■ Directions for this task: Work out how many lines below hold the string "just" and state only that figure.
————————
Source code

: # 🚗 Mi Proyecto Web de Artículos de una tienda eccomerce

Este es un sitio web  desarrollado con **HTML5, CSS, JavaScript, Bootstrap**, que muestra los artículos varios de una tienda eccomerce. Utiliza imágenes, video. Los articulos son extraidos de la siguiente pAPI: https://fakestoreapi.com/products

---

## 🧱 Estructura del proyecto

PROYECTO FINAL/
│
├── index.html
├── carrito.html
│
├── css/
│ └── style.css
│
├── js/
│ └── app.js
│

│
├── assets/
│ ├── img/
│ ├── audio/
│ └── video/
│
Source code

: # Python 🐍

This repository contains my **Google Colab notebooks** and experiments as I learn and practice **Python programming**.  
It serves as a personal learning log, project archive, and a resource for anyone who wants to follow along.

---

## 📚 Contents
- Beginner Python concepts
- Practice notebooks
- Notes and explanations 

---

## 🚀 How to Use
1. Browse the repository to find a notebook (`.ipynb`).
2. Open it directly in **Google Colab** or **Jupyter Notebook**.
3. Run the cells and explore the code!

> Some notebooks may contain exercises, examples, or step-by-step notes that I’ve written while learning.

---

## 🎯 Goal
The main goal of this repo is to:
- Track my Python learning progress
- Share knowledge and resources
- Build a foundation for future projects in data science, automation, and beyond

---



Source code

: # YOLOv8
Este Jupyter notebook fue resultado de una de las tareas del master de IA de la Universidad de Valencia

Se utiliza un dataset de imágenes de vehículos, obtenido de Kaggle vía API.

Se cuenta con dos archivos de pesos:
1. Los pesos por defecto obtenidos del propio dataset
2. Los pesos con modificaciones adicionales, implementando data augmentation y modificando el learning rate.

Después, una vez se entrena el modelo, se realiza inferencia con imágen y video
————————
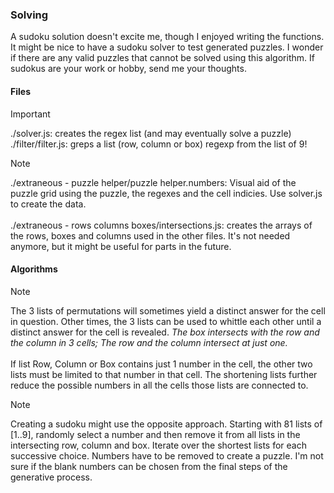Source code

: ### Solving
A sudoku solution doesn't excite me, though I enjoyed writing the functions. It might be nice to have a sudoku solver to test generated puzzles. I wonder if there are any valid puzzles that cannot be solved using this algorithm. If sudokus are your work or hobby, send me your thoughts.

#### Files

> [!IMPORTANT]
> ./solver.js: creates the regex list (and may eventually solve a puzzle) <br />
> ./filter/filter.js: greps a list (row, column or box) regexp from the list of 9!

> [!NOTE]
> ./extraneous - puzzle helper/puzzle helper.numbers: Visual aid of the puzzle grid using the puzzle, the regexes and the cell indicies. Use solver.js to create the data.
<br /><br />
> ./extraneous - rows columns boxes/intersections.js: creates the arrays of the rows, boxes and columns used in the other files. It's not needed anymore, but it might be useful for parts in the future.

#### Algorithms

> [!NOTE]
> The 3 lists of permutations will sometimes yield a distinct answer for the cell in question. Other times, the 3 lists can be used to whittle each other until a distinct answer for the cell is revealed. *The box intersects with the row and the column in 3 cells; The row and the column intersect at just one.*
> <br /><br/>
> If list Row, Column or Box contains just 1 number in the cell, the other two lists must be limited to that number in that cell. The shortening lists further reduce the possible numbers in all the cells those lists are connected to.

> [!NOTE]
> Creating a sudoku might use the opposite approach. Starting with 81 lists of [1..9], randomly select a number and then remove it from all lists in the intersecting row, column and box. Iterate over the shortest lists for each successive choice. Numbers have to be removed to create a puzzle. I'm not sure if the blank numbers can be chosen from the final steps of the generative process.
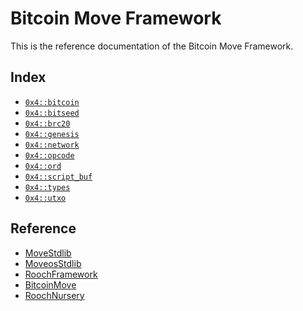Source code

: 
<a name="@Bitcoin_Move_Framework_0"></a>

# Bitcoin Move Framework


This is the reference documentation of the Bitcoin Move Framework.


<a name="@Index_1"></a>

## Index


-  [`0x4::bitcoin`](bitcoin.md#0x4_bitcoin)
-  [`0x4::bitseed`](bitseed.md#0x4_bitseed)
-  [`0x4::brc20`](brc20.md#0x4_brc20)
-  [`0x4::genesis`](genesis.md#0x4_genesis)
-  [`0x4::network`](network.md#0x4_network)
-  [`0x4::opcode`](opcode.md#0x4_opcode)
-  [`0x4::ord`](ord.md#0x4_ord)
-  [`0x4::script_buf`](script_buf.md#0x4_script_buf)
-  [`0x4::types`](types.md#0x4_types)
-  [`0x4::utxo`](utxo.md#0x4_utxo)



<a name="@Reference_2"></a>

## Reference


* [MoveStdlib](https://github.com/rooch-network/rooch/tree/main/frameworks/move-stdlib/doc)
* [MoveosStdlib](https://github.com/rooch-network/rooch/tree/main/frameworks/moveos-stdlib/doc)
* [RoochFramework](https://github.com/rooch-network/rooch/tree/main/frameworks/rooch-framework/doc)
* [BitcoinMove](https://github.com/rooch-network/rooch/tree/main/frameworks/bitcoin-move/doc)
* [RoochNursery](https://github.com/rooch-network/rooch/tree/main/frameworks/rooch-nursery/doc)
————————
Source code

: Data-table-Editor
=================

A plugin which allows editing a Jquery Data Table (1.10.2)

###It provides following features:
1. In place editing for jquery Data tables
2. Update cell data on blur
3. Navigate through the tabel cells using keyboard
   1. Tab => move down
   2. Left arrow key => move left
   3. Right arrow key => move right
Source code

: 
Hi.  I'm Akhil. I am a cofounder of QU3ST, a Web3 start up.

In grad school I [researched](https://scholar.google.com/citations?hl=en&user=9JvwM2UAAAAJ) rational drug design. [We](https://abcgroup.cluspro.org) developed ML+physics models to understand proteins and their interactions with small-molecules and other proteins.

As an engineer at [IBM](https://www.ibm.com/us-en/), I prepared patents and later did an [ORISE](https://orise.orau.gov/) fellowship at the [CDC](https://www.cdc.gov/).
————————
■ Response to the task: 2